What is going on with mankind? Why do we always have to argue? We can’t seem to disagree without fighting. Turn on the TV and watch the arguing over any topic. Even on the Internet, arguing is a favorite pastime with most people. But the arguing in today’s world is unproductive. It is full of anger that never seems to rest. People can’t agree to disagree. They are afraid of giving an inch. There is too much fear of disagreeing.

What Are We Disagreeing About?
Maybe we should be asking what we don’t disagree about. The list would be shorter if anything was on it at all. I have seen people argue over the weather and what the temperature is. I’ve seen them argue over cooking and education. We haven’t even hit the bit topics of religion or politics. Arguments are ensuing over the smallest things.

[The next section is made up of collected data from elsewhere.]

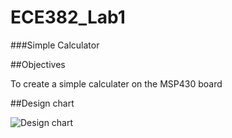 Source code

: ECE382_Lab1
===========

###Simple Calculator

##Objectives

To create a simple calculater on the MSP430 board

##Design chart

![Design chart](http://i61.tinypic.com/33xyio8.png?raw=true "Design chart")

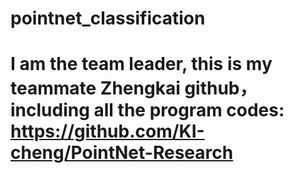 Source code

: # pointnet_classification

# I am the team leader, this is my teammate Zhengkai github，including all the program codes: https://github.com/KI-cheng/PointNet-Research
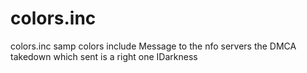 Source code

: colors.inc
==========

colors.inc samp colors include 
Message to the nfo servers the DMCA takedown which sent is a right one 
IDarkness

Nothing Wrong in Disagreeing
Let me start by saying that there is nothing wrong in disagreeing with someone. If we all agreed about everything, life would be boring. We can dislike vanilla while others love it. We don’t have to be on the same page with everyone.

What I notice is that people are shocked when others aren’t in full agreement with them. Then they get even more upset that they can’t change your mind. You have to agree with them. Why? What is wrong in disagreeing with other people? There is absolutely nothing wrong with that. We can disagree without getting dramatic.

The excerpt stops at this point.